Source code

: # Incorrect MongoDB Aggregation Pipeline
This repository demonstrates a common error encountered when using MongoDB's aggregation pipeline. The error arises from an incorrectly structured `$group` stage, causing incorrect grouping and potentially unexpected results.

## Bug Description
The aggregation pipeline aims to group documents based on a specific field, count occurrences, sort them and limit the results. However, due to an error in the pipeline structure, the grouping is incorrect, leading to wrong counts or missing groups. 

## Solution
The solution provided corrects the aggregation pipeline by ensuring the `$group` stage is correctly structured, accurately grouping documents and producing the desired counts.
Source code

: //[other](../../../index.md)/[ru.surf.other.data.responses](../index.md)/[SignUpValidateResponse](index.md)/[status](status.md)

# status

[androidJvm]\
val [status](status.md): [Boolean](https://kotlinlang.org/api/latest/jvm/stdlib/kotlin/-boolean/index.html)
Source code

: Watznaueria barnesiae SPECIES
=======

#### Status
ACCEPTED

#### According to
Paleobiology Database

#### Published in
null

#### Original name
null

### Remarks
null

----------

* _To do_
Go line by line through the material above and return each one that includes "index".

* _Answer to the exercise_
: //[other](../../../index.md)/[ru.surf.other.data.responses](../index.md)/[SignUpValidateResponse](index.md)/[status](status.md)
val [status](status.md): [Boolean](https://kotlinlang.org/api/latest/jvm/stdlib/kotlin/-boolean/index.html)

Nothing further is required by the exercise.